* **Listed records**:
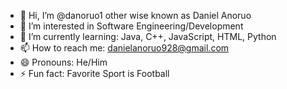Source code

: - 👋 Hi, I’m @danoruo1 other wise known as Daniel Anoruo
- 👀 I’m interested in Software Engineering/Development
- 🌱 I’m currently learning: Java, C++, JavaScript, HTML, Python
- 📫 How to reach me: danielanoruo928@gmail.com
- 😄 Pronouns: He/Him
- ⚡ Fun fact: Favorite Sport is Football

<!---
danoruo1/danoruo1 is a ✨ special ✨ repository because its `README.md` (this file) appears on your GitHub profile.
You can click the Preview link to take a look at your changes.
--->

* **Aim of the task**:
Print exactly the lines from the one with "as Daniel Anoruo" through the last line of the material, including both, and no others.

* **Task solution**:
: - 👋 Hi, I’m @danoruo1 other wise known as Daniel Anoruo
- 👀 I’m interested in Software Engineering/Development
- 🌱 I’m currently learning: Java, C++, JavaScript, HTML, Python
- 📫 How to reach me: danielanoruo928@gmail.com
- 😄 Pronouns: He/Him
- ⚡ Fun fact: Favorite Sport is Football

<!---
danoruo1/danoruo1 is a ✨ special ✨ repository because its `README.md` (this file) appears on your GitHub profile.
You can click the Preview link to take a look at your changes.
--->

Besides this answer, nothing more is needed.